_How to complete this task_
Render every line of the data exactly as written, and leave out the pictures.

──────── Information supplied

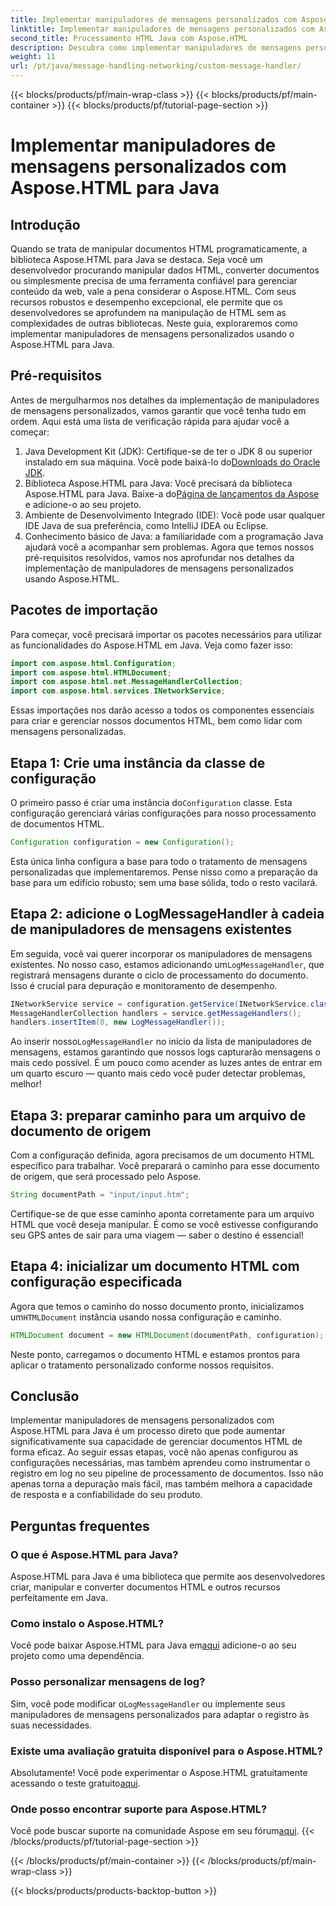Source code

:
 ```yaml
---
title: Implementar manipuladores de mensagens personalizados com Aspose.HTML para Java
linktitle: Implementar manipuladores de mensagens personalizados com Aspose.HTML para Java
second_title: Processamento HTML Java com Aspose.HTML
description: Descubra como implementar manipuladores de mensagens personalizados no Aspose.HTML para Java para aprimorar o processamento de documentos e manipular logs com eficiência.
weight: 11
url: /pt/java/message-handling-networking/custom-message-handler/
---
```


{{< blocks/products/pf/main-wrap-class >}}
{{< blocks/products/pf/main-container >}}
{{< blocks/products/pf/tutorial-page-section >}}

# Implementar manipuladores de mensagens personalizados com Aspose.HTML para Java

## Introdução
Quando se trata de manipular documentos HTML programaticamente, a biblioteca Aspose.HTML para Java se destaca. Seja você um desenvolvedor procurando manipular dados HTML, converter documentos ou simplesmente precisa de uma ferramenta confiável para gerenciar conteúdo da web, vale a pena considerar o Aspose.HTML. Com seus recursos robustos e desempenho excepcional, ele permite que os desenvolvedores se aprofundem na manipulação de HTML sem as complexidades de outras bibliotecas. Neste guia, exploraremos como implementar manipuladores de mensagens personalizados usando o Aspose.HTML para Java.
## Pré-requisitos
Antes de mergulharmos nos detalhes da implementação de manipuladores de mensagens personalizados, vamos garantir que você tenha tudo em ordem. Aqui está uma lista de verificação rápida para ajudar você a começar:
1.  Java Development Kit (JDK): Certifique-se de ter o JDK 8 ou superior instalado em sua máquina. Você pode baixá-lo do[Downloads do Oracle JDK](https://www.oracle.com/java/technologies/javase-jdk11-downloads.html).
2.  Biblioteca Aspose.HTML para Java: Você precisará da biblioteca Aspose.HTML para Java. Baixe-a do[Página de lançamentos da Aspose](https://releases.aspose.com/html/java/) e adicione-o ao seu projeto.
3. Ambiente de Desenvolvimento Integrado (IDE): Você pode usar qualquer IDE Java de sua preferência, como IntelliJ IDEA ou Eclipse. 
4. Conhecimento básico de Java: a familiaridade com a programação Java ajudará você a acompanhar sem problemas.
Agora que temos nossos pré-requisitos resolvidos, vamos nos aprofundar nos detalhes da implementação de manipuladores de mensagens personalizados usando Aspose.HTML.
## Pacotes de importação
Para começar, você precisará importar os pacotes necessários para utilizar as funcionalidades do Aspose.HTML em Java. Veja como fazer isso:
```java
import com.aspose.html.Configuration;
import com.aspose.html.HTMLDocument;
import com.aspose.html.net.MessageHandlerCollection;
import com.aspose.html.services.INetworkService;
```
Essas importações nos darão acesso a todos os componentes essenciais para criar e gerenciar nossos documentos HTML, bem como lidar com mensagens personalizadas.
## Etapa 1: Crie uma instância da classe de configuração
 O primeiro passo é criar uma instância do`Configuration` classe. Esta configuração gerenciará várias configurações para nosso processamento de documentos HTML. 
```java
Configuration configuration = new Configuration();
```
Esta única linha configura a base para todo o tratamento de mensagens personalizadas que implementaremos. Pense nisso como a preparação da base para um edifício robusto; sem uma base sólida, todo o resto vacilará.
## Etapa 2: adicione o LogMessageHandler à cadeia de manipuladores de mensagens existentes
 Em seguida, você vai querer incorporar os manipuladores de mensagens existentes. No nosso caso, estamos adicionando um`LogMessageHandler`, que registrará mensagens durante o ciclo de processamento do documento. Isso é crucial para depuração e monitoramento de desempenho.
```java
INetworkService service = configuration.getService(INetworkService.class);
MessageHandlerCollection handlers = service.getMessageHandlers();
handlers.insertItem(0, new LogMessageHandler());
```
 Ao inserir nosso`LogMessageHandler` no início da lista de manipuladores de mensagens, estamos garantindo que nossos logs capturarão mensagens o mais cedo possível. É um pouco como acender as luzes antes de entrar em um quarto escuro — quanto mais cedo você puder detectar problemas, melhor!
## Etapa 3: preparar caminho para um arquivo de documento de origem
Com a configuração definida, agora precisamos de um documento HTML específico para trabalhar. Você preparará o caminho para esse documento de origem, que será processado pelo Aspose.
```java
String documentPath = "input/input.htm";
```
Certifique-se de que esse caminho aponta corretamente para um arquivo HTML que você deseja manipular. É como se você estivesse configurando seu GPS antes de sair para uma viagem — saber o destino é essencial!
## Etapa 4: inicializar um documento HTML com configuração especificada
 Agora que temos o caminho do nosso documento pronto, inicializamos um`HTMLDocument` instância usando nossa configuração e caminho. 
```java
HTMLDocument document = new HTMLDocument(documentPath, configuration);
```
Neste ponto, carregamos o documento HTML e estamos prontos para aplicar o tratamento personalizado conforme nossos requisitos.

## Conclusão
Implementar manipuladores de mensagens personalizados com Aspose.HTML para Java é um processo direto que pode aumentar significativamente sua capacidade de gerenciar documentos HTML de forma eficaz. Ao seguir essas etapas, você não apenas configurou as configurações necessárias, mas também aprendeu como instrumentar o registro em log no seu pipeline de processamento de documentos. Isso não apenas torna a depuração mais fácil, mas também melhora a capacidade de resposta e a confiabilidade do seu produto.
## Perguntas frequentes
### O que é Aspose.HTML para Java?
Aspose.HTML para Java é uma biblioteca que permite aos desenvolvedores criar, manipular e converter documentos HTML e outros recursos perfeitamente em Java.
### Como instalo o Aspose.HTML?
 Você pode baixar Aspose.HTML para Java em[aqui](https://releases.aspose.com/html/java/) adicione-o ao seu projeto como uma dependência.
### Posso personalizar mensagens de log?
 Sim, você pode modificar o`LogMessageHandler` ou implemente seus manipuladores de mensagens personalizados para adaptar o registro às suas necessidades.
### Existe uma avaliação gratuita disponível para o Aspose.HTML?
 Absolutamente! Você pode experimentar o Aspose.HTML gratuitamente acessando o teste gratuito[aqui](https://releases.aspose.com/).
### Onde posso encontrar suporte para Aspose.HTML?
 Você pode buscar suporte na comunidade Aspose em seu fórum[aqui](https://forum.aspose.com/c/html/29).
{{< /blocks/products/pf/tutorial-page-section >}}

{{< /blocks/products/pf/main-container >}}
{{< /blocks/products/pf/main-wrap-class >}}

{{< blocks/products/products-backtop-button >}}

────────────────

_Your solution_
Source code

:
 ```yaml
---
title: Implementar manipuladores de mensagens personalizados com Aspose.HTML para Java
linktitle: Implementar manipuladores de mensagens personalizados com Aspose.HTML para Java
second_title: Processamento HTML Java com Aspose.HTML
description: Descubra como implementar manipuladores de mensagens personalizados no Aspose.HTML para Java para aprimorar o processamento de documentos e manipular logs com eficiência.
weight: 11
url: /pt/java/message-handling-networking/custom-message-handler/
---
```


{{< blocks/products/pf/main-wrap-class >}}
{{< blocks/products/pf/main-container >}}
{{< blocks/products/pf/tutorial-page-section >}}

# Implementar manipuladores de mensagens personalizados com Aspose.HTML para Java

## Introdução
Quando se trata de manipular documentos HTML programaticamente, a biblioteca Aspose.HTML para Java se destaca. Seja você um desenvolvedor procurando manipular dados HTML, converter documentos ou simplesmente precisa de uma ferramenta confiável para gerenciar conteúdo da web, vale a pena considerar o Aspose.HTML. Com seus recursos robustos e desempenho excepcional, ele permite que os desenvolvedores se aprofundem na manipulação de HTML sem as complexidades de outras bibliotecas. Neste guia, exploraremos como implementar manipuladores de mensagens personalizados usando o Aspose.HTML para Java.
## Pré-requisitos
Antes de mergulharmos nos detalhes da implementação de manipuladores de mensagens personalizados, vamos garantir que você tenha tudo em ordem. Aqui está uma lista de verificação rápida para ajudar você a começar:
1.  Java Development Kit (JDK): Certifique-se de ter o JDK 8 ou superior instalado em sua máquina. Você pode baixá-lo do[Downloads do Oracle JDK](https://www.oracle.com/java/technologies/javase-jdk11-downloads.html).
2.  Biblioteca Aspose.HTML para Java: Você precisará da biblioteca Aspose.HTML para Java. Baixe-a do[Página de lançamentos da Aspose](https://releases.aspose.com/html/java/) e adicione-o ao seu projeto.
3. Ambiente de Desenvolvimento Integrado (IDE): Você pode usar qualquer IDE Java de sua preferência, como IntelliJ IDEA ou Eclipse. 
4. Conhecimento básico de Java: a familiaridade com a programação Java ajudará você a acompanhar sem problemas.
Agora que temos nossos pré-requisitos resolvidos, vamos nos aprofundar nos detalhes da implementação de manipuladores de mensagens personalizados usando Aspose.HTML.
## Pacotes de importação
Para começar, você precisará importar os pacotes necessários para utilizar as funcionalidades do Aspose.HTML em Java. Veja como fazer isso:
```java
import com.aspose.html.Configuration;
import com.aspose.html.HTMLDocument;
import com.aspose.html.net.MessageHandlerCollection;
import com.aspose.html.services.INetworkService;
```
Essas importações nos darão acesso a todos os componentes essenciais para criar e gerenciar nossos documentos HTML, bem como lidar com mensagens personalizadas.
## Etapa 1: Crie uma instância da classe de configuração
 O primeiro passo é criar uma instância do`Configuration` classe. Esta configuração gerenciará várias configurações para nosso processamento de documentos HTML. 
```java
Configuration configuration = new Configuration();
```
Esta única linha configura a base para todo o tratamento de mensagens personalizadas que implementaremos. Pense nisso como a preparação da base para um edifício robusto; sem uma base sólida, todo o resto vacilará.
## Etapa 2: adicione o LogMessageHandler à cadeia de manipuladores de mensagens existentes
 Em seguida, você vai querer incorporar os manipuladores de mensagens existentes. No nosso caso, estamos adicionando um`LogMessageHandler`, que registrará mensagens durante o ciclo de processamento do documento. Isso é crucial para depuração e monitoramento de desempenho.
```java
INetworkService service = configuration.getService(INetworkService.class);
MessageHandlerCollection handlers = service.getMessageHandlers();
handlers.insertItem(0, new LogMessageHandler());
```
 Ao inserir nosso`LogMessageHandler` no início da lista de manipuladores de mensagens, estamos garantindo que nossos logs capturarão mensagens o mais cedo possível. É um pouco como acender as luzes antes de entrar em um quarto escuro — quanto mais cedo você puder detectar problemas, melhor!
## Etapa 3: preparar caminho para um arquivo de documento de origem
Com a configuração definida, agora precisamos de um documento HTML específico para trabalhar. Você preparará o caminho para esse documento de origem, que será processado pelo Aspose.
```java
String documentPath = "input/input.htm";
```
Certifique-se de que esse caminho aponta corretamente para um arquivo HTML que você deseja manipular. É como se você estivesse configurando seu GPS antes de sair para uma viagem — saber o destino é essencial!
## Etapa 4: inicializar um documento HTML com configuração especificada
 Agora que temos o caminho do nosso documento pronto, inicializamos um`HTMLDocument` instância usando nossa configuração e caminho. 
```java
HTMLDocument document = new HTMLDocument(documentPath, configuration);
```
Neste ponto, carregamos o documento HTML e estamos prontos para aplicar o tratamento personalizado conforme nossos requisitos.

## Conclusão
Implementar manipuladores de mensagens personalizados com Aspose.HTML para Java é um processo direto que pode aumentar significativamente sua capacidade de gerenciar documentos HTML de forma eficaz. Ao seguir essas etapas, você não apenas configurou as configurações necessárias, mas também aprendeu como instrumentar o registro em log no seu pipeline de processamento de documentos. Isso não apenas torna a depuração mais fácil, mas também melhora a capacidade de resposta e a confiabilidade do seu produto.
## Perguntas frequentes
### O que é Aspose.HTML para Java?
Aspose.HTML para Java é uma biblioteca que permite aos desenvolvedores criar, manipular e converter documentos HTML e outros recursos perfeitamente em Java.
### Como instalo o Aspose.HTML?
 Você pode baixar Aspose.HTML para Java em[aqui](https://releases.aspose.com/html/java/) adicione-o ao seu projeto como uma dependência.
### Posso personalizar mensagens de log?
 Sim, você pode modificar o`LogMessageHandler` ou implemente seus manipuladores de mensagens personalizados para adaptar o registro às suas necessidades.
### Existe uma avaliação gratuita disponível para o Aspose.HTML?
 Absolutamente! Você pode experimentar o Aspose.HTML gratuitamente acessando o teste gratuito[aqui](https://releases.aspose.com/).
### Onde posso encontrar suporte para Aspose.HTML?
 Você pode buscar suporte na comunidade Aspose em seu fórum[aqui](https://forum.aspose.com/c/html/29).
{{< /blocks/products/pf/tutorial-page-section >}}

{{< /blocks/products/pf/main-container >}}
{{< /blocks/products/pf/main-wrap-class >}}

{{< blocks/products/products-backtop-button >}}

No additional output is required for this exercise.